Fill out this form to let us know why we should go to your neighborhood next.
As always, stay happy and healthy, folks. There’s more news below the fold.
What Else You Need To Know Today
- If you’re one of the many people in L.A. County dealing with a rent increase right now, here’s a handy guide to make sure it’s within the legal limit in your city.
- The LAPD said officers believed a man they shot two times in Leimert Park earlier this week was holding a gun. It later turned out he was holding a car part.
- The U.S. Postal Service just released a new set of stamps featuring Mariachi musicians. My colleague Mariana Dale spoke to Rafael López, the artist who designed them.

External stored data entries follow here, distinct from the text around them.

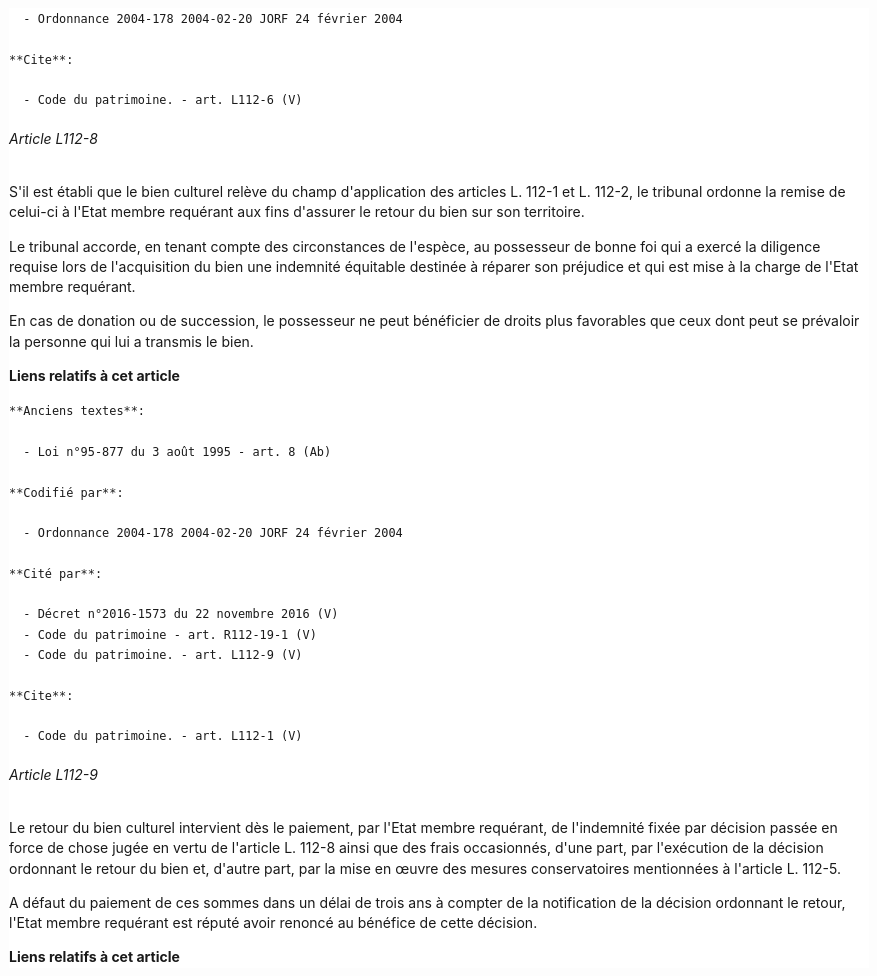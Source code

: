 	  - Ordonnance 2004-178 2004-02-20 JORF 24 février 2004

	**Cite**:

	  - Code du patrimoine. - art. L112-6 (V)


###### Article L112-8

S'il est établi que le bien culturel relève du champ d'application des articles L. 112-1 et L. 112-2, le tribunal ordonne la
remise de celui-ci à l'Etat membre requérant aux fins d'assurer le retour du bien sur son territoire. 

Le tribunal accorde, en tenant compte des circonstances de l'espèce, au possesseur de bonne foi qui a exercé la diligence
requise lors de l'acquisition du bien une indemnité équitable destinée à réparer son préjudice et qui est mise à la charge de
l'Etat membre requérant. 

En cas de donation ou de succession, le possesseur ne peut bénéficier de droits plus favorables que ceux dont peut se
prévaloir la personne qui lui a transmis le bien.

**Liens relatifs à cet article**

	**Anciens textes**:

	  - Loi n°95-877 du 3 août 1995 - art. 8 (Ab)

	**Codifié par**:

	  - Ordonnance 2004-178 2004-02-20 JORF 24 février 2004

	**Cité par**:

	  - Décret n°2016-1573 du 22 novembre 2016 (V)
	  - Code du patrimoine - art. R112-19-1 (V)
	  - Code du patrimoine. - art. L112-9 (V)

	**Cite**:

	  - Code du patrimoine. - art. L112-1 (V)


###### Article L112-9

Le retour du bien culturel intervient dès le paiement, par l'Etat membre requérant, de l'indemnité fixée par décision passée
en force de chose jugée en vertu de l'article L. 112-8 ainsi que des frais occasionnés, d'une part, par l'exécution de la
décision ordonnant le retour du bien et, d'autre part, par la mise en œuvre des mesures conservatoires mentionnées à
l'article L. 112-5.

A défaut du paiement de ces sommes dans un délai de trois ans à compter de la notification de la décision ordonnant le
retour, l'Etat membre requérant est réputé avoir renoncé au bénéfice de cette décision.

**Liens relatifs à cet article**
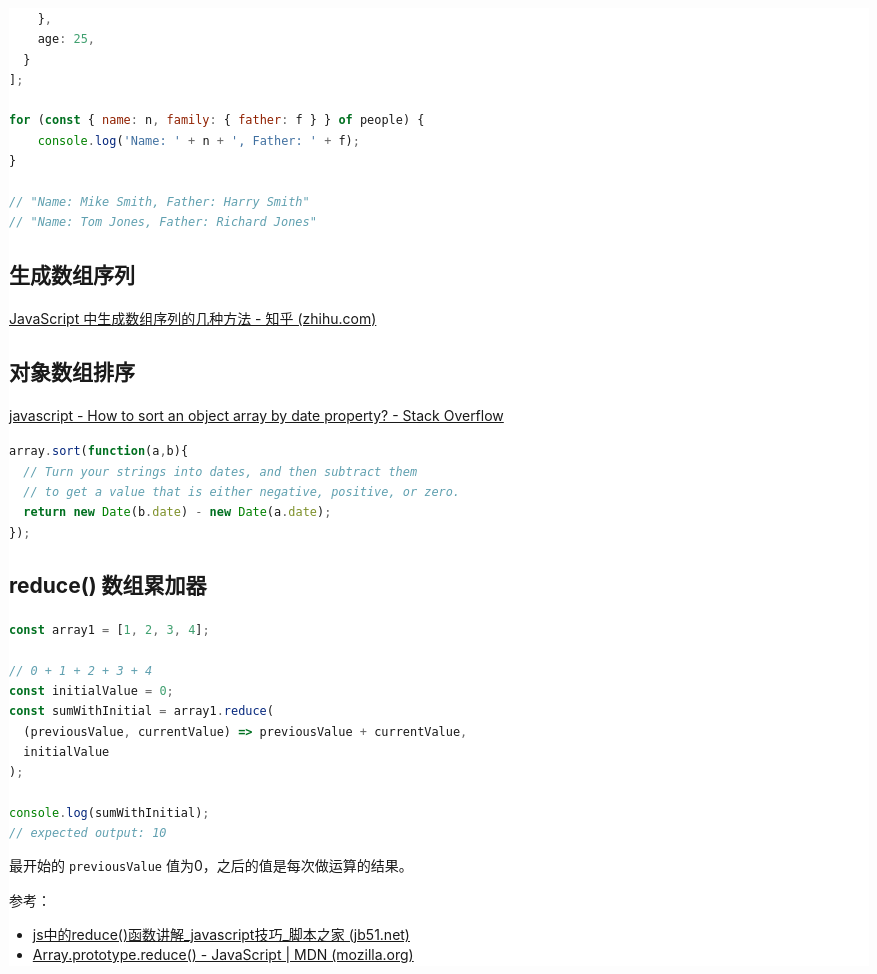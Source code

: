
 ```js
    },
    age: 25,
  }
];

for (const { name: n, family: { father: f } } of people) {
    console.log('Name: ' + n + ', Father: ' + f);
}

// "Name: Mike Smith, Father: Harry Smith"
// "Name: Tom Jones, Father: Richard Jones"
```

## 生成数组序列

[JavaScript 中生成数组序列的几种方法 - 知乎 (zhihu.com)](https://zhuanlan.zhihu.com/p/505000959)

## 对象数组排序

[javascript - How to sort an object array by date property? - Stack Overflow](https://stackoverflow.com/questions/10123953/how-to-sort-an-object-array-by-date-property)

```js
array.sort(function(a,b){
  // Turn your strings into dates, and then subtract them
  // to get a value that is either negative, positive, or zero.
  return new Date(b.date) - new Date(a.date);
});
```

## reduce() 数组累加器

```js
const array1 = [1, 2, 3, 4];

// 0 + 1 + 2 + 3 + 4
const initialValue = 0;
const sumWithInitial = array1.reduce(
  (previousValue, currentValue) => previousValue + currentValue,
  initialValue
);

console.log(sumWithInitial);
// expected output: 10
```

最开始的 `previousValue` 值为0，之后的值是每次做运算的结果。

参考：

- [js中的reduce()函数讲解_javascript技巧_脚本之家 (jb51.net)](https://www.jb51.net/article/154881.htm)
- [Array.prototype.reduce() - JavaScript | MDN (mozilla.org)](https://developer.mozilla.org/en-US/docs/Web/JavaScript/Reference/Global_Objects/Array/reduce)
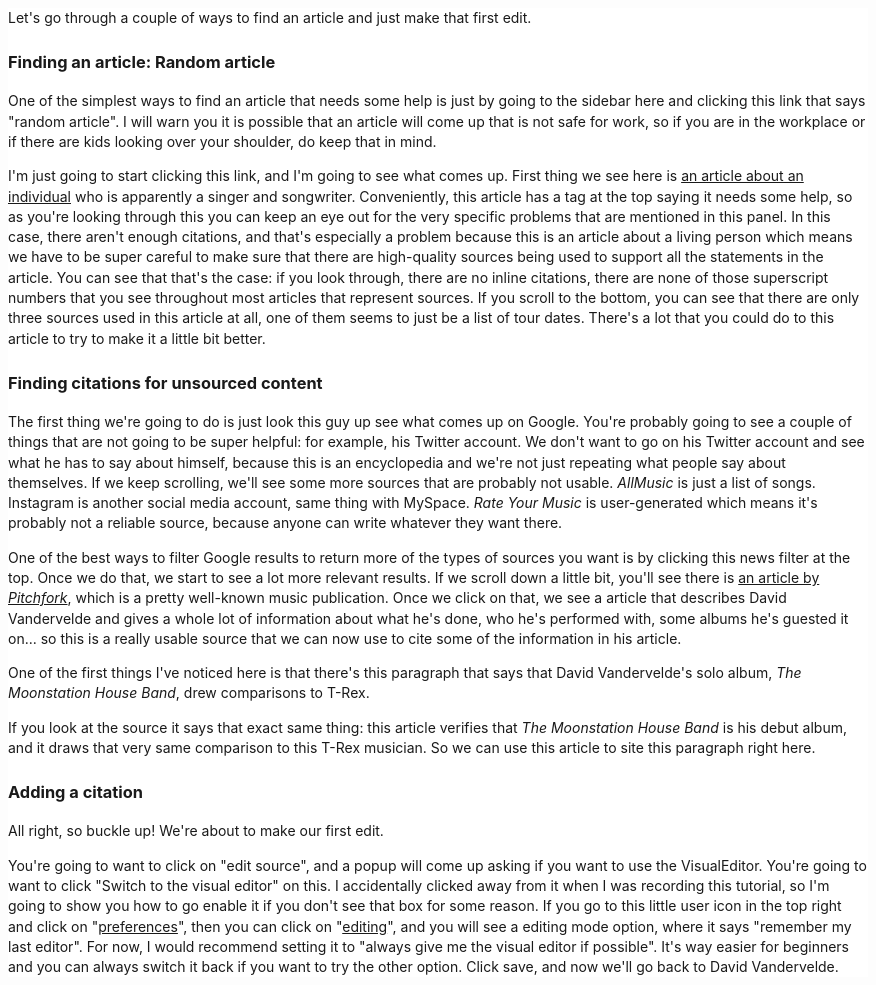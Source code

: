 Let's go through a couple of ways to find an article and just make that first edit.

### Finding an article: Random article

One of the simplest ways to find an article that needs some help is just by going to the sidebar here and clicking this link that says "random article". I will warn you it is possible that an article will come up that is not safe for work, so if you are in the workplace or if there are kids looking over your shoulder, do keep that in mind.

I'm just going to start clicking this link, and I'm going to see what comes up. First thing we see here is [an article about an individual](https://en.wikipedia.org/wiki/David_Vandervelde) who is apparently a singer and songwriter. Conveniently, this article has a tag at the top saying it needs some help, so as you're looking through this you can keep an eye out for the very specific problems that are mentioned in this panel. In this case, there aren't enough citations, and that's especially a problem because this is an article about a living person which means we have to be super careful to make sure that there are high-quality sources being used to support all the statements in the article. You can see that that's the case: if you look through, there are no inline citations, there are none of those superscript numbers that you see throughout most articles that represent sources. If you scroll to the bottom, you can see that there are only three sources used in this article at all, one of them seems to just be a list of tour dates. There's a lot that you could do to this article to try to make it a little bit better.

### Finding citations for unsourced content

The first thing we're going to do is just look this guy up see what comes up on Google. You're probably going to see a couple of things that are not going to be super helpful: for example, his Twitter account. We don't want to go on his Twitter account and see what he has to say about himself, because this is an encyclopedia and we're not just repeating what people say about themselves. If we keep scrolling, we'll see some more sources that are probably not usable. _AllMusic_ is just a list of songs. Instagram is another social media account, same thing with MySpace. _Rate Your Music_ is user-generated which means it's probably not a reliable source, because anyone can write whatever they want there.

One of the best ways to filter Google results to return more of the types of sources you want is by clicking this news filter at the top. Once we do that, we start to see a lot more relevant results. If we scroll down a little bit, you'll see there is [an article by _Pitchfork_](https://pitchfork.com/reviews/albums/9792-the-moonstation-house-band/), which is a pretty well-known music publication. Once we click on that, we see a article that describes David Vandervelde and gives a whole lot of information about what he's done, who he's performed with, some albums he's guested it on... so this is a really usable source that we can now use to cite some of the information in his article.

One of the first things I've noticed here is that there's this paragraph that says that David Vandervelde's solo album, _The Moonstation House Band_, drew comparisons to T-Rex.

If you look at the source it says that exact same thing: this article verifies that _The Moonstation House Band_ is his debut album, and it draws that very same comparison to this T-Rex musician. So we can use this article to site this paragraph right here.

### Adding a citation

All right, so buckle up! We're about to make our first edit.

You're going to want to click on "edit source", and a popup will come up asking if you want to use the VisualEditor. You're going to want to click "Switch to the visual editor" on this. I accidentally clicked away from it when I was recording this tutorial, so I'm going to show you how to go enable it if you don't see that box for some reason. If you go to this little user icon in the top right and click on "[preferences](https://en.wikipedia.org/wiki/Special:Preferences)", then you can click on "[editing](https://en.wikipedia.org/wiki/Special:Preferences#mw-prefsection-editing)", and you will see a editing mode option, where it says "remember my last editor". For now, I would recommend setting it to "always give me the visual editor if possible". It's way easier for beginners and you can always switch it back if you want to try the other option. Click save, and now we'll go back to David Vandervelde.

- A new restaurant in Silver Lake draws on Indian influences to create American bar food. Creator Avish Naran says it represents how he was raised in between two cultures.
- Under proposed regulations from California’s pesticide agency, the state could restrict widely used pesticides that kill bees and songbirds and that, in some cases, are being found in water resources.
Before You Go...Take A Trip Down Memory Lane To Club Alabam

It’s Throwback Thursday, y’all. Today on our journey through time and space, we’re going to Club Alabam on 4215 Central Avenue. We’re in Black Los Angeles, the area that I’m most familiar with. We’ll take the time machine back to the 1940s, a time when Jim Crow laws were alive and well and Black Americans, Asian Americans, Latinos and other people of color had to face racism from the white powers that be.
Jazz clubs all across the nation became places where hardworking, stressed-out Black Angelenos and others could chill and get away from the harsh realities of their world. We usually hear about the Savoy Ballroom or the Cotton Club on the other coast in Harlem, but do you know Club Alabam? This was the center of L.A.’s jazz scene in the 1930s and ‘40s. Can you imagine seeing Billie Holiday, Josephine Baker and Dorothy Dandridge perform? I can’t either. I would freak out.
For over 20 years, this club and the Hotel Dunbar were the “cultural heart of Central Avenue, the main thoroughfare of Black Los Angeles,” Hadley Meares wrote in her article about the club. Journey back in time to this fascinating place in L.A.’s past here.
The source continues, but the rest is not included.